Count how many lines of the material hold "Private". Respond with that number alone.

*Provided information*.
---

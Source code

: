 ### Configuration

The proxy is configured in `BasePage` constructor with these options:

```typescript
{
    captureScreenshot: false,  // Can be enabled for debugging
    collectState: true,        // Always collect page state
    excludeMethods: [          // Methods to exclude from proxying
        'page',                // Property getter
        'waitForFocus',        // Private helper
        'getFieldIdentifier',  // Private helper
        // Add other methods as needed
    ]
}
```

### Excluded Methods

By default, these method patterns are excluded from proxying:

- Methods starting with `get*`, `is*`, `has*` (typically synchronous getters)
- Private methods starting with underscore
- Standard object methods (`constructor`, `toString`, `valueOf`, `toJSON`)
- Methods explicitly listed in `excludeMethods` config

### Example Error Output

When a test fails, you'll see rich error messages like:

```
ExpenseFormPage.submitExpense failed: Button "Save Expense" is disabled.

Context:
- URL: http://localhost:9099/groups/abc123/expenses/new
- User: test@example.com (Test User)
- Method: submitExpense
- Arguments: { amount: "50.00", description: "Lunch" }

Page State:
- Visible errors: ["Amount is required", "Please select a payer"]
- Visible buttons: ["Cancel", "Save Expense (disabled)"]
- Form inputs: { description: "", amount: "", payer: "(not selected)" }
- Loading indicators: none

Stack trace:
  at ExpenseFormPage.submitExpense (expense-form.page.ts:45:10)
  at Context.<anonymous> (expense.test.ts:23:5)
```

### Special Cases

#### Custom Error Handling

---

*Answer*. 3